Morocco, Libya And Doubts About The True Motivations Of Western Humanitarian Aid
The practice of sending humanitarian aid to foreign countries has always been political, but Morocco's decision to refuse offers of search-and-rescue teams raises questions about national sovereignty and politics in times of crisis.

Firefighters deployed by the NGO United Firefighters Without Borders to the area of Morocco affected by the earthquake.
-Analysis-
PARIS — A deadly earthquake in Morocco, catastrophic flooding in Libya – two disasters in two countries on the southern shore of the Mediterranean have sparked strong emotions, and revived an old debate about humanitarian aid.
France dispatched a field hospital Thursday with 50 personnel to the region of Derna, on the Libyan coast, where the tragedy has claimed thousands of victims. The medical aid will be welcome in the country, which, after 10 years of instability, has no unified government.
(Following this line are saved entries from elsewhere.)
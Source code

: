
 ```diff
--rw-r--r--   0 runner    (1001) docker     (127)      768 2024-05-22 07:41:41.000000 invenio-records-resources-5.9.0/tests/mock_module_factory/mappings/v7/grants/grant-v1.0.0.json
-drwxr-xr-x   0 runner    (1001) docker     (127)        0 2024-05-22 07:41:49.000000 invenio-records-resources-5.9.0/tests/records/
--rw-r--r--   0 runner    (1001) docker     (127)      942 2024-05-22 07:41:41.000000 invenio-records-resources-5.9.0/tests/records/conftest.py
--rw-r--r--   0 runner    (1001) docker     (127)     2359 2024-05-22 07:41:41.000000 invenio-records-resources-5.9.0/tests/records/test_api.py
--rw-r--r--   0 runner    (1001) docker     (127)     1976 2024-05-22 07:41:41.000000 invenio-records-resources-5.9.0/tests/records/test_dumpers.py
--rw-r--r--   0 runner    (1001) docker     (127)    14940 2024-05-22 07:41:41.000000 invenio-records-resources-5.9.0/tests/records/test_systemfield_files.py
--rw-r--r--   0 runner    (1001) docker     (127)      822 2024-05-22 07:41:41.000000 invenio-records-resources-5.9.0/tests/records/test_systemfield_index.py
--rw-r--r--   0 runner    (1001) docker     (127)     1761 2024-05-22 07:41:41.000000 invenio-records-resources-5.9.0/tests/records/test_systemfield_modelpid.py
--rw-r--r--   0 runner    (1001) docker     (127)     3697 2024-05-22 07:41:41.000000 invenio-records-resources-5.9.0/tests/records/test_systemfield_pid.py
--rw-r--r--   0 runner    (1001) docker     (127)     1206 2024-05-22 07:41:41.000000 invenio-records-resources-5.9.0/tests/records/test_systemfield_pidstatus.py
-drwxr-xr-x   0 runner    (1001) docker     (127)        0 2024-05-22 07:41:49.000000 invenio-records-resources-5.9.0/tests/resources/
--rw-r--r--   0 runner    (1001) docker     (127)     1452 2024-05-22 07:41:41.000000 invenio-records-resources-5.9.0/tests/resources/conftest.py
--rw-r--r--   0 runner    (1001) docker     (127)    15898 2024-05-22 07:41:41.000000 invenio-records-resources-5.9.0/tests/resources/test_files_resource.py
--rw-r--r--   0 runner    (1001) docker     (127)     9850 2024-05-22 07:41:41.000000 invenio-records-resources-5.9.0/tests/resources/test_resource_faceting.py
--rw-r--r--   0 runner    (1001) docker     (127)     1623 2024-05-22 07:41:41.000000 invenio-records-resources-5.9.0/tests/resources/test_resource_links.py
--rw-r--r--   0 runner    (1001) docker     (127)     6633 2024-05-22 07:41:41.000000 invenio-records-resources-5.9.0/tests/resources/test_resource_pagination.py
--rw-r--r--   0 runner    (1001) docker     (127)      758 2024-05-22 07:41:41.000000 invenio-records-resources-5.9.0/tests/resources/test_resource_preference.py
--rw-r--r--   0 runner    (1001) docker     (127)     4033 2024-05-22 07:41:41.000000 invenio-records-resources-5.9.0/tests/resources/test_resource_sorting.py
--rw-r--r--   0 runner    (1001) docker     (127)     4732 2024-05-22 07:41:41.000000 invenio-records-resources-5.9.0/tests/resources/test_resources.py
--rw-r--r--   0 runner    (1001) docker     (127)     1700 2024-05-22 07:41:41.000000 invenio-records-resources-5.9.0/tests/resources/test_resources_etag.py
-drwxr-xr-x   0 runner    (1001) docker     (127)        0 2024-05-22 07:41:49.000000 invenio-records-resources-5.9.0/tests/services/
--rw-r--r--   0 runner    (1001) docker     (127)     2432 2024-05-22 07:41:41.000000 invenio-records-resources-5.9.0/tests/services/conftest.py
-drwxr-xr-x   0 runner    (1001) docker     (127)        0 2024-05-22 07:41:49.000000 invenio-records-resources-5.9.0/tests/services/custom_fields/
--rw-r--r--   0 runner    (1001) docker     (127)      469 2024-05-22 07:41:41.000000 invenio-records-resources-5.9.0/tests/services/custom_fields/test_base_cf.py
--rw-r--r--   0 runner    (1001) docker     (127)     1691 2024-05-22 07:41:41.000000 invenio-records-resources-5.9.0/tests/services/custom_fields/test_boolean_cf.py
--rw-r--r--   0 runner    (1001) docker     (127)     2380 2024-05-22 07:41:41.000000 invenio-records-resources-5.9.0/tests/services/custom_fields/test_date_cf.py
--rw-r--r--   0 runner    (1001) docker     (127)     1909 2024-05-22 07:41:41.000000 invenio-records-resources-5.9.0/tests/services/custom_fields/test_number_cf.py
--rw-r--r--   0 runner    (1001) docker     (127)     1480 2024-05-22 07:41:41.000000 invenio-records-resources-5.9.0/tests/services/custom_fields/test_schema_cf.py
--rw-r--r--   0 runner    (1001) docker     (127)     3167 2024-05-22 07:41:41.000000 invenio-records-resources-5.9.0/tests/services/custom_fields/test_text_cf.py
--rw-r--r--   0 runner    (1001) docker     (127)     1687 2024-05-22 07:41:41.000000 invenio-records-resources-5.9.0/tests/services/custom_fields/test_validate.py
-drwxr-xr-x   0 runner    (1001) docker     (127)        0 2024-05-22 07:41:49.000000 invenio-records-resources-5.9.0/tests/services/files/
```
At the beginning of this week, France was ready to send civil search and rescue experts, dogs and equipment to earthquake-struck Morocco – just as France did earlier this year after the earthquake in Turkey, and as it has done on many other occasions. But Morocco never gave the green light, and the search and rescue teams stayed in France. The same goes for teams offered by the U.S.
Duty to intervene"
The contrast between these two situations raises a number of questions. In a video posted on social media and addressed to Moroccans, French President Emmanuel Macron himself spoke of “controversies that have no reason to exist” – but his effort at direct communication shows that not everything has gone as Paris would have hoped.
Among these questions, there is of course the very nature of state humanitarian aid. It should come as no surprise that it is also a political issue; it has always been. The first French humanitarian intervention dates back to Napoleon III. In 1860, the French army was sent to Lebanon to save threatened Christians. Officially, it was purely a humanitarian mission. But it was obviously about reinforcing French influence, in the face of the Ottoman Empire.
“Duty to Intervene”, a book by historian Yann Bouyrat, which examines the French expedition, notes the extent to which the debates of 1860 resemble those which continue today.
Since the end of the Cold War, the concepts of the “right” and even the “duty to intervene” have been refined and codified. Morocco’s refusal to welcome French rescuers means that those days are over. Rabat has signaled the return of sovereignty, even in the most dire emergencies.
Relief supplies destined for Libyan flood victims loaded at the German Air Force at the Wunstorf air base.
Julian Stratenschulte/dpa via ZUMA
A diplomatic tool
On the other side, Libya shows that this “humanitarian intervention,” for which the Western world has increasingly advocated, remains legitimate when it concerns failed states. This, unfortunately, is the case with Libya – and French aid is particularly welcome there, given that France bears considerable responsibility for the chaos in the country, after its involvement in the 2011 military intervention against the regime of Muammar Gaddafi.
It would be a tragedy if, in the name of this national pride, disaster victims are deprived of help.
Rony Brauman, one of the French thinkers working in this field, emphasized in his 1995 book “Humanitarian Action” that, in the 20th century, “Humanitarian action asserted itself as a component of international relations and a diplomatic tool, at once as an individual commitment and as a privileged means of access to the world.”
The expression of sovereignty we are now seeing changes the situation. It would be a tragedy if, in the name of this national pride, disaster victims are deprived of help that is not available locally. The risk is that solidarity will wane in a world which needs it more than ever.